The city tore my street up doing something with the water lines. I think they put new pipes in. Left the street a mess. Then, they came back and tore it up again because something wasn't right. Left again. This was last Spring or early Summer. Then they scraped up the street down the block like they do when they resurface a road. Disappeared again. FINALLY, they scraped the whole street earlier this week and, yesterday, they laid new black top on one side of the road. Hopefully they won't desert us again until my side of the street is done! So far, I don't hear any machinery out there.

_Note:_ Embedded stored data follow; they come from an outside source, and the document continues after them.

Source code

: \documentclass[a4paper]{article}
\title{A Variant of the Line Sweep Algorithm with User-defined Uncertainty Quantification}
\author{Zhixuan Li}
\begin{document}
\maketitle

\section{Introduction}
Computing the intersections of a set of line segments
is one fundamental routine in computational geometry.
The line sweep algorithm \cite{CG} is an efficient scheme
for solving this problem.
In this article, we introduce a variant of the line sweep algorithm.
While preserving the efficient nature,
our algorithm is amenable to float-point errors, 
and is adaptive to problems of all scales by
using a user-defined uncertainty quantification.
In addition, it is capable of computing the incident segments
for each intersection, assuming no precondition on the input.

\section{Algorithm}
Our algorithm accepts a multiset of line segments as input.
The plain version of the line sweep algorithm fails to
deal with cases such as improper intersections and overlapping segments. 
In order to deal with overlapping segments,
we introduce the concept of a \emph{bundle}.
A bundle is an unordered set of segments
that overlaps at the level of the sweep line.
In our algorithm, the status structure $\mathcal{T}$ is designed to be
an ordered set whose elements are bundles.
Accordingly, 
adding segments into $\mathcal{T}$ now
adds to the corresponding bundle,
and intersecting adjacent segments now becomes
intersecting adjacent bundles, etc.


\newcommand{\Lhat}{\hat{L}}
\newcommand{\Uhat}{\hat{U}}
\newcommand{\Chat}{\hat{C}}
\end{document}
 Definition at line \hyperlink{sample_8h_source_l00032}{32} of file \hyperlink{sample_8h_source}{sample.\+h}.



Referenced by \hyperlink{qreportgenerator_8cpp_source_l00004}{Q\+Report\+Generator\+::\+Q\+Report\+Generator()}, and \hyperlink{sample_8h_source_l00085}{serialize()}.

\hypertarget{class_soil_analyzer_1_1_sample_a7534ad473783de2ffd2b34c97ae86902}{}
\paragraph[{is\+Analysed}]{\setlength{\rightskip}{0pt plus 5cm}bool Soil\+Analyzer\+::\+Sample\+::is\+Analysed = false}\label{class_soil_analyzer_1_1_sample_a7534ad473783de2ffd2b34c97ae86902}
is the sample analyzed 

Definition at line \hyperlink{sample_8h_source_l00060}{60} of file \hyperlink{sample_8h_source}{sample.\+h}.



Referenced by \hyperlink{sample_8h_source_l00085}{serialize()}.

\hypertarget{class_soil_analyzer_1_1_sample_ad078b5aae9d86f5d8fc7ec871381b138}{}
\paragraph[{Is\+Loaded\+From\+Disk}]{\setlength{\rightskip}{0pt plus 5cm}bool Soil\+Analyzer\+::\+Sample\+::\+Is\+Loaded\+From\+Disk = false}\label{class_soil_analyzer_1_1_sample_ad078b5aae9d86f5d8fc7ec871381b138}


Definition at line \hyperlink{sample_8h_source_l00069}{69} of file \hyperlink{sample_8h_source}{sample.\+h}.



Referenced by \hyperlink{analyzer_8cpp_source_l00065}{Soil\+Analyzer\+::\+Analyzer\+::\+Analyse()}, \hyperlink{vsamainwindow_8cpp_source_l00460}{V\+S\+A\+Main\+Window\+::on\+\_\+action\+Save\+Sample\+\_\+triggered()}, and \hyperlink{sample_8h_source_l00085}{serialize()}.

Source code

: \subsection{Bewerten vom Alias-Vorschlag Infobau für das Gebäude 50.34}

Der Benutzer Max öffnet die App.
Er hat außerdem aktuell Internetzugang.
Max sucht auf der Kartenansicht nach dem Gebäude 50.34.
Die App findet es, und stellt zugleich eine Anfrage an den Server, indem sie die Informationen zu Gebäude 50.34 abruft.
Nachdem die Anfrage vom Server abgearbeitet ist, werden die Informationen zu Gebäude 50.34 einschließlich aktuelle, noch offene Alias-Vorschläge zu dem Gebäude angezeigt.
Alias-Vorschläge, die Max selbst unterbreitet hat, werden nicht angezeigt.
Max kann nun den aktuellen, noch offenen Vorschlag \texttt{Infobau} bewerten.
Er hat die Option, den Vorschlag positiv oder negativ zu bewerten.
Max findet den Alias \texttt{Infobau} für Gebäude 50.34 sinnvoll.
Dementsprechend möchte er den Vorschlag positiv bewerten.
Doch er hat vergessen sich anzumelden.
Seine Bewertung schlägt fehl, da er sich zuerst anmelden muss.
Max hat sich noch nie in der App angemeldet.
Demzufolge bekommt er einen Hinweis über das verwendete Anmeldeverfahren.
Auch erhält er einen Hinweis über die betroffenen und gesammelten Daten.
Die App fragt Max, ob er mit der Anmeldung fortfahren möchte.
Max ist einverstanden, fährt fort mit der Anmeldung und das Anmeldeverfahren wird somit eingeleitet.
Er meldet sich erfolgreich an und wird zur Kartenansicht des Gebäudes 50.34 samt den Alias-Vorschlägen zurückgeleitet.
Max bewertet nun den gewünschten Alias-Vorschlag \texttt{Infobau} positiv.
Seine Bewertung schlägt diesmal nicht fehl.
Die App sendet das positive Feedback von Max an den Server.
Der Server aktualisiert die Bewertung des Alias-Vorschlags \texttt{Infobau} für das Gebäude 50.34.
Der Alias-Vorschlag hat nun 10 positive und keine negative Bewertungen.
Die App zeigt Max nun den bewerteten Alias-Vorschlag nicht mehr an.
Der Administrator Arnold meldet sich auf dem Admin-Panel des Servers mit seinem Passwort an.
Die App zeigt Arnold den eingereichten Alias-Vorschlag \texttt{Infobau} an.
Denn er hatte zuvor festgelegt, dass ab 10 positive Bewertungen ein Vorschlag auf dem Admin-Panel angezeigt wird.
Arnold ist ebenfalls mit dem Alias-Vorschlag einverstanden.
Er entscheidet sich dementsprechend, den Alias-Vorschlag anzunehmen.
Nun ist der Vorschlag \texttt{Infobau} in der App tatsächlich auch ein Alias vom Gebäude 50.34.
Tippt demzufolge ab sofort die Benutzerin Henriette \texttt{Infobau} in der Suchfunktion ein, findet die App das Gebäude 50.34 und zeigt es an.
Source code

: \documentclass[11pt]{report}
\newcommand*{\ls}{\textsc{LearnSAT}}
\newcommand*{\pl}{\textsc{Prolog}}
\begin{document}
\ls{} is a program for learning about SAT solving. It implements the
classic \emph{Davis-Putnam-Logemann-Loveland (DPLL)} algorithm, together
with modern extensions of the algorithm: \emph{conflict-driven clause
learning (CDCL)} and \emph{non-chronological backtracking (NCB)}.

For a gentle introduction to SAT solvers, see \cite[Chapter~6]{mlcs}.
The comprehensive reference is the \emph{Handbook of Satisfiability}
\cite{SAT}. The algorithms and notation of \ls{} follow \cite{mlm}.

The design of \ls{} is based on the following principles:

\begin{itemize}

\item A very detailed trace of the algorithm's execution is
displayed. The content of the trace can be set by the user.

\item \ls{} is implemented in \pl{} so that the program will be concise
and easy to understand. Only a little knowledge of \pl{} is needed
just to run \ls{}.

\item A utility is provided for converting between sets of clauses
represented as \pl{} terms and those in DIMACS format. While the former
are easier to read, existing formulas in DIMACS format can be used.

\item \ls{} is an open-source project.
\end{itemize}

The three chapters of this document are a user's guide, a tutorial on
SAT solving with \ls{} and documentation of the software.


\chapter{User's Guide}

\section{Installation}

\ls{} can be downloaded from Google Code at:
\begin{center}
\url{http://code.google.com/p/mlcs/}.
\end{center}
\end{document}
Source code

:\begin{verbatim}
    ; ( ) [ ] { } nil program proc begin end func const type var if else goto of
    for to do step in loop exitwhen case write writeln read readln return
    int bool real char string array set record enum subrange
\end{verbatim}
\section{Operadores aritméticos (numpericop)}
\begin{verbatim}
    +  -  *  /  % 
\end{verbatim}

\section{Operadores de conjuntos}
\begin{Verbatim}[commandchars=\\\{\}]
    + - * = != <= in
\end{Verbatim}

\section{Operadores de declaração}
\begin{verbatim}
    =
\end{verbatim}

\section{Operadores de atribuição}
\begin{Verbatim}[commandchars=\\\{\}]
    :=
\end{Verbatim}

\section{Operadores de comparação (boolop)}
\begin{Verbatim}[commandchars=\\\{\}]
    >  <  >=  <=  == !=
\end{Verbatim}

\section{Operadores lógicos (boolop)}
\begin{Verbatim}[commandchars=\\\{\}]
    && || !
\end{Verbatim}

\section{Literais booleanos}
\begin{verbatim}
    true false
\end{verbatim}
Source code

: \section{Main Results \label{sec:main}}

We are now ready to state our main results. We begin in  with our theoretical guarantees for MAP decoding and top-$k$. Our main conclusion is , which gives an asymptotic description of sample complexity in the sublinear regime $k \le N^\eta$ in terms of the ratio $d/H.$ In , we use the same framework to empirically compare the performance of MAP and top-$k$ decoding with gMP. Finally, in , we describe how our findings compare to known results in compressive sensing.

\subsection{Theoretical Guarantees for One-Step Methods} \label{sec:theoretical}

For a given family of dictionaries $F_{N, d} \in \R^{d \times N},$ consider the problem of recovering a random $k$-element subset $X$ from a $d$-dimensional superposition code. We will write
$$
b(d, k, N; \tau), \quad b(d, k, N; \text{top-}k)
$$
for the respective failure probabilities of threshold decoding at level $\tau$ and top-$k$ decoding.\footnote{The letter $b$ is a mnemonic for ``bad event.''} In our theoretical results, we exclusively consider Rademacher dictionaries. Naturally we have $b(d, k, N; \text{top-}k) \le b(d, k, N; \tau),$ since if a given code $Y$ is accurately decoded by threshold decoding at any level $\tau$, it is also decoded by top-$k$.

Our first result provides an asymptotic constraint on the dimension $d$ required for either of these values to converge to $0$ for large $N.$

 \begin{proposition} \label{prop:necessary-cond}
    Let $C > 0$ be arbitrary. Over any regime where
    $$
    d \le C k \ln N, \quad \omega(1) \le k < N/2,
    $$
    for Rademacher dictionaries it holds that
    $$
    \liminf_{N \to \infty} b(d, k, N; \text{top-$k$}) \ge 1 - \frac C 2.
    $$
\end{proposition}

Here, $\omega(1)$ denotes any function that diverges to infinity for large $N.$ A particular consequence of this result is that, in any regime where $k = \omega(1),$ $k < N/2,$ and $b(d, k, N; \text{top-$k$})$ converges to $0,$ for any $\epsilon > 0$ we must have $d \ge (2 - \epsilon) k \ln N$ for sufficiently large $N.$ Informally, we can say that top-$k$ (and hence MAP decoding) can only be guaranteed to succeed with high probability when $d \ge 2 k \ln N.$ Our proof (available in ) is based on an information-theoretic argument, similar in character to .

Will tuck my angst in grats. I am treating Deborah to Aida Sunday for coming every day to run the antibiotics through my PIC line last summer. When I got the tickets I joked with her that I had lost a lot of weight and would be losing a lot more before tbe Opera came around so I wouldn't have to get aisle seats. Also, planned this 3 weeks and 2 days trip to Italy and France as a celebration of how much better I would look and feel by the time it arrived. Instead, I'm up 20 pounds from my lowest, have not been doing my PT exercises as scheduled. I'll be lucky if the cute clothes I bought for the trip will fit! Because of balance and not having done the walking program I intended to do (not a formal program), I will have trouble walking as much as I wanted to, let alone do the massive amount of.steps on the Paris Metro. I will need my cane. I remember the dream I had of my walking and walking in Paris. I saw Notre Dame and then, I lost site of her but wasn't concerned because I knew I could walk as long as it took to find her again. I saw me healthy, cuter
and FREE! I swore to myself I would make this a reality. What is wrong with me???? I have zero self discipline when it comes to my health. Every day I wake up and say 'THIS is the day I turn it around!' Every day! Never happens. I'll be in Rome 3 weeks from today. I'm embarrassed about the opera tickets because I'll be scrunched up against people. Luckily Deborah is tiny. I actually bought a cheap seat aisle ticket in case it's too tight. (Who does this to themself?) Also, she always drives and parks downhill from the Opera house. I can't see me huffing and puffing alongside her. I'm considering making up a story and telling her I have to Uber to the theater instead of her picking me up. Deborah is NOT warm and fuzzy and is extremely disciplined. This weight struggle makes no sense to her. We share many interests, opera, gardening, arts, pets but are not alike in an emotional sense at all. So, I am heading on this trip, no more in shape than ever (well, my back is better overall) with my cane, my CPAP, my hearing aids (I got these aids 2 years ago. They were set at a level 8. Now, I have to crank the right one up to 15 and the left one to 10. I have an audiology appt before I leave and hope to get a better pair.). I have a new pain, the one on my side, AND I have catatacts in both eyes. One is a huge one in my right eye! I won't be able to afford too many more trips because I plan on retiring and moving in 2 years. This one waa supposed to be my 'freedom from weight and pain' tour. I'd cancel if I could. I half-wished that the docs would have found something that made it impossible for me to travel. That way, my travel insurance would have kicked in. I'd lose about $5000 if I just decided not to go. THAT would be crazy!